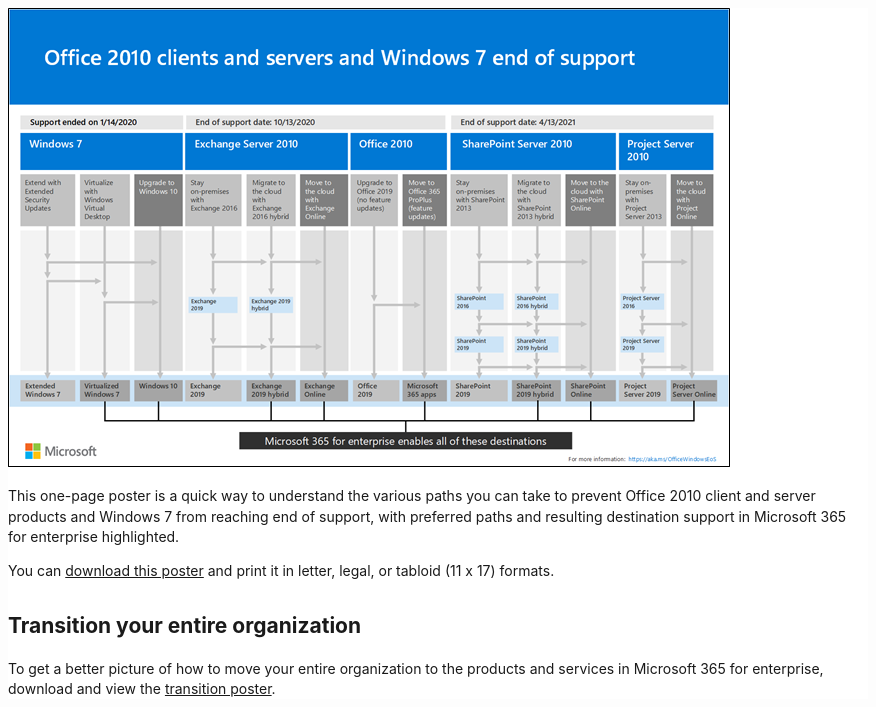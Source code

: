 [![Image for the end of support for Office 2010 clients and servers and Windows 7 poster](../media/microsoft-365-overview/office2010-windows7-end-of-support.png)](../downloads/Office2010Windows7EndOfSupport.pdf)

This one-page poster is a quick way to understand the various paths you can take to prevent Office 2010 client and server products and Windows 7 from reaching end of support, with preferred paths and resulting destination support in Microsoft 365 for enterprise highlighted.

You can [download this poster](https://github.com/MicrosoftDocs/microsoft-365-docs/raw/public/microsoft-365/downloads/Office2010Windows7EndOfSupport.pdf) and print it in letter, legal, or tabloid (11 x 17) formats.

## Transition your entire organization

To get a better picture of how to move your entire organization to the products and services in Microsoft 365 for enterprise, download and view the [transition poster](https://download.microsoft.com/download/2/c/7/2c7bcc04-aae3-4604-9707-1ffff66b9851/transition-org-to-m365.pdf).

## Work to be completed
Every line of the records above should be reproduced exactly, with no pictures included.

## Solution for this exercise
Source code

: [![Image for the end of support for Office 2010 clients and servers and Windows 7 poster](../media/microsoft-365-overview/office2010-windows7-end-of-support.png)](../downloads/Office2010Windows7EndOfSupport.pdf)

This one-page poster is a quick way to understand the various paths you can take to prevent Office 2010 client and server products and Windows 7 from reaching end of support, with preferred paths and resulting destination support in Microsoft 365 for enterprise highlighted.

You can [download this poster](https://github.com/MicrosoftDocs/microsoft-365-docs/raw/public/microsoft-365/downloads/Office2010Windows7EndOfSupport.pdf) and print it in letter, legal, or tabloid (11 x 17) formats.

## Transition your entire organization

To get a better picture of how to move your entire organization to the products and services in Microsoft 365 for enterprise, download and view the [transition poster](https://download.microsoft.com/download/2/c/7/2c7bcc04-aae3-4604-9707-1ffff66b9851/transition-org-to-m365.pdf).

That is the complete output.